Meds: 300mg topiramate & 60 fluoxetine

0 likes, 3 replies

3 Replies

  • Posted

    Hi Rach

    Sorry to hear you are suffering so badly you have all my sympathy x I am suffering with migraine with aura and blind spots. I'm 38 and have experienced them for about 10 years. I've recently been prescribed beta blockers and imigran although it's not helping. I also suffer from anxiety and depression which gets worse when your life is on hold due to migraines! I can only offer you some empathy and let you know you're not alone.... first gers crossed the specialist can sort you out 😊 xxxx

    • Posted

      Hi Faye thank you for your reply, really sorry to hear you are struggling too it's just so debilitating! I've tried beta blockers and imigran in the past and it wasn't much help for me either. Unfortunately it's a case of trial and error until you find what works for you, hope you find something soon.

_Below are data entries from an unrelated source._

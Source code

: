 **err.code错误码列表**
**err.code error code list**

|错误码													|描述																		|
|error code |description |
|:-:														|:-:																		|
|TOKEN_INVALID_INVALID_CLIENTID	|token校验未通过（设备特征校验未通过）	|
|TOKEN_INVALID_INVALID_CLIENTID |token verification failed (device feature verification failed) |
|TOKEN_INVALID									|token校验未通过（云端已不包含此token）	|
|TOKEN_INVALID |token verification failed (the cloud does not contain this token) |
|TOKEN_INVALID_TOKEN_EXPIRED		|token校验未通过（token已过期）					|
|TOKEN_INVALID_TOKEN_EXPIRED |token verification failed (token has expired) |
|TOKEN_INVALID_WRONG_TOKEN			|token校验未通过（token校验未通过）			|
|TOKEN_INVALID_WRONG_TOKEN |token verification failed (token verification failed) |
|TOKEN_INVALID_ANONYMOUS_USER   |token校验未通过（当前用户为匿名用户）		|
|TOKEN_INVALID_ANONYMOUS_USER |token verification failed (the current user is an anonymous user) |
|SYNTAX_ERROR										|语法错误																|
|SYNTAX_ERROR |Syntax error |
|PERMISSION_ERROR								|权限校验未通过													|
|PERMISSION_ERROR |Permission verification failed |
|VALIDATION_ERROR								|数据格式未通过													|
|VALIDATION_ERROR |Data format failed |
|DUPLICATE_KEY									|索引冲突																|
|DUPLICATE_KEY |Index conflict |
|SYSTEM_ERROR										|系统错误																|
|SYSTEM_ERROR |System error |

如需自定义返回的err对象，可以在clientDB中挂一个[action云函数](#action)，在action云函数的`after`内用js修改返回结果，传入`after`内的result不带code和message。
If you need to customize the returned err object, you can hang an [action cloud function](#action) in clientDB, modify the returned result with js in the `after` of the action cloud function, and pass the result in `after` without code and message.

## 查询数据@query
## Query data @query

Sending lots of positive energy your way Xx
  • Posted

    Hi there

    I only joined yesterday too.  I think many of us on this migraine discussion group can empathise with your symptoms.  I too have this extreme exhaustion and also feel like my head is so tender that you can't lay it down on a pillow.  I too had tried everything with that the neurologist had suggested but rather than wait for an appointment having been re-referred as he had discharged me with and then just sent a letter to my GP with different meds to try!!!) I phoned the neurologists secretary and requested another appoitment, explaining the situation.  I received an appoitment within the fortnight so you may need to do that - I know it's not what you want to do when you are unwell, but sometimes pestering them really works!  As you already suffer from depression, it may be worth mentioning that too.  I sometimes find sitting up rather than laying down can put less pressure on your head.  The exhaustion, which I used to fight, I don't anymore.  If you feel exhausted just 'give in' to it otherwise you will feel worse.  I know its not the type of exhaustion where resting makes it feel better but I just had to learn to 'accept' it.  I am waiting for botox treatment as my meds are not working either.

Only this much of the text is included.